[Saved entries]
+++

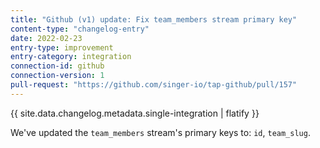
 ```yaml
---
title: "Github (v1) update: Fix team_members stream primary key"
content-type: "changelog-entry"
date: 2022-02-23
entry-type: improvement
entry-category: integration
connection-id: github
connection-version: 1
pull-request: "https://github.com/singer-io/tap-github/pull/157"
---
```

{{ site.data.changelog.metadata.single-integration | flatify }}

We've updated the `team_members` stream's primary keys to: `id`, `team_slug`.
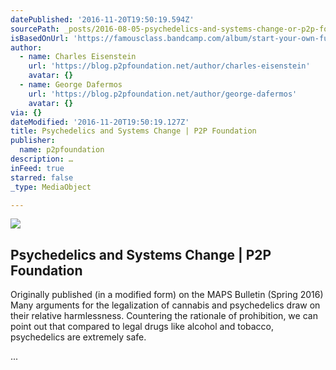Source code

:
 ```yaml
---
datePublished: '2016-11-20T19:50:19.594Z'
sourcePath: _posts/2016-08-05-psychedelics-and-systems-change-or-p2p-foundation.md
isBasedOnUrl: 'https://famousclass.bandcamp.com/album/start-your-own-fucking-show-space'
author:
  - name: Charles Eisenstein
    url: 'https://blog.p2pfoundation.net/author/charles-eisenstein'
    avatar: {}
  - name: George Dafermos
    url: 'https://blog.p2pfoundation.net/author/george-dafermos'
    avatar: {}
via: {}
dateModified: '2016-11-20T19:50:19.127Z'
title: Psychedelics and Systems Change | P2P Foundation
publisher:
  name: p2pfoundation
description: …
inFeed: true
starred: false
_type: MediaObject

---
```

<article style=""><img src="https://imgflo.herokuapp.com/graph/vahj1ThiexotieMo/a1e209cb3dbb78cfd9382d376700a67d/noop.jpg?input=https%3A%2F%2Fcdn6-blog.p2pfoundation.net%2Fwp-content%2Fuploads%2F5952227620_4e3cd5c8e0_b_Psychedelic.jpg" /><h1>Psychedelics and Systems Change | P2P Foundation</h1><p>Originally published (in a modified form) on the MAPS Bulletin (Spring 2016) Many arguments for the legalization of cannabis and psychedelics draw on their relative harmlessness. Countering the rationale of prohibition, we can point out that compared to legal drugs like alcohol and tobacco, psychedelics are extremely safe.</p></article>

...
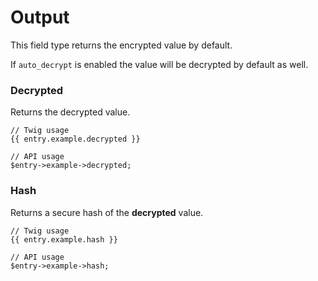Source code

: # Output

This field type returns the encrypted value by default.

If `auto_decrypt` is enabled the value will be decrypted by default as well.

### Decrypted

Returns the decrypted value.

```
// Twig usage
{{ entry.example.decrypted }}

// API usage
$entry->example->decrypted;
```

### Hash

Returns a secure hash of the **decrypted** value.

```
// Twig usage
{{ entry.example.hash }}

// API usage
$entry->example->hash;
```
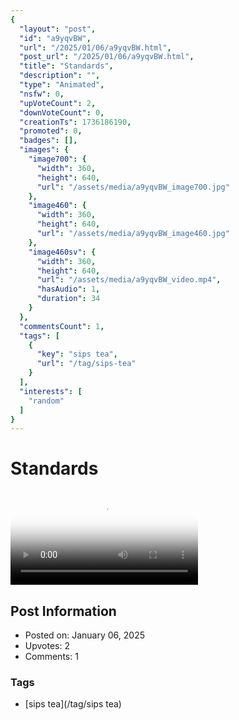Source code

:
 ```yaml
---
{
  "layout": "post",
  "id": "a9yqvBW",
  "url": "/2025/01/06/a9yqvBW.html",
  "post_url": "/2025/01/06/a9yqvBW.html",
  "title": "Standards",
  "description": "",
  "type": "Animated",
  "nsfw": 0,
  "upVoteCount": 2,
  "downVoteCount": 0,
  "creationTs": 1736186190,
  "promoted": 0,
  "badges": [],
  "images": {
    "image700": {
      "width": 360,
      "height": 640,
      "url": "/assets/media/a9yqvBW_image700.jpg"
    },
    "image460": {
      "width": 360,
      "height": 640,
      "url": "/assets/media/a9yqvBW_image460.jpg"
    },
    "image460sv": {
      "width": 360,
      "height": 640,
      "url": "/assets/media/a9yqvBW_video.mp4",
      "hasAudio": 1,
      "duration": 34
    }
  },
  "commentsCount": 1,
  "tags": [
    {
      "key": "sips tea",
      "url": "/tag/sips-tea"
    }
  ],
  "interests": [
    "random"
  ]
}
---
```


# Standards

<video controls playsinline loop poster="/assets/media/a9yqvBW_image460.jpg">
  <source src="/assets/media/a9yqvBW_video.mp4" type="video/mp4">
  Your browser does not support the video tag.
</video>

## Post Information

- Posted on: January 06, 2025
- Upvotes: 2
- Comments: 1

### Tags

- [sips tea](/tag/sips tea)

+++

### How to complete this task
Filter the entries and copy each line with "blog".

### Response box
    url: 'https://blog.p2pfoundation.net/author/charles-eisenstein'
    url: 'https://blog.p2pfoundation.net/author/george-dafermos'
<article style=""><img src="https://imgflo.herokuapp.com/graph/vahj1ThiexotieMo/a1e209cb3dbb78cfd9382d376700a67d/noop.jpg?input=https%3A%2F%2Fcdn6-blog.p2pfoundation.net%2Fwp-content%2Fuploads%2F5952227620_4e3cd5c8e0_b_Psychedelic.jpg" /><h1>Psychedelics and Systems Change | P2P Foundation</h1><p>Originally published (in a modified form) on the MAPS Bulletin (Spring 2016) Many arguments for the legalization of cannabis and psychedelics draw on their relative harmlessness. Countering the rationale of prohibition, we can point out that compared to legal drugs like alcohol and tobacco, psychedelics are extremely safe.</p></article>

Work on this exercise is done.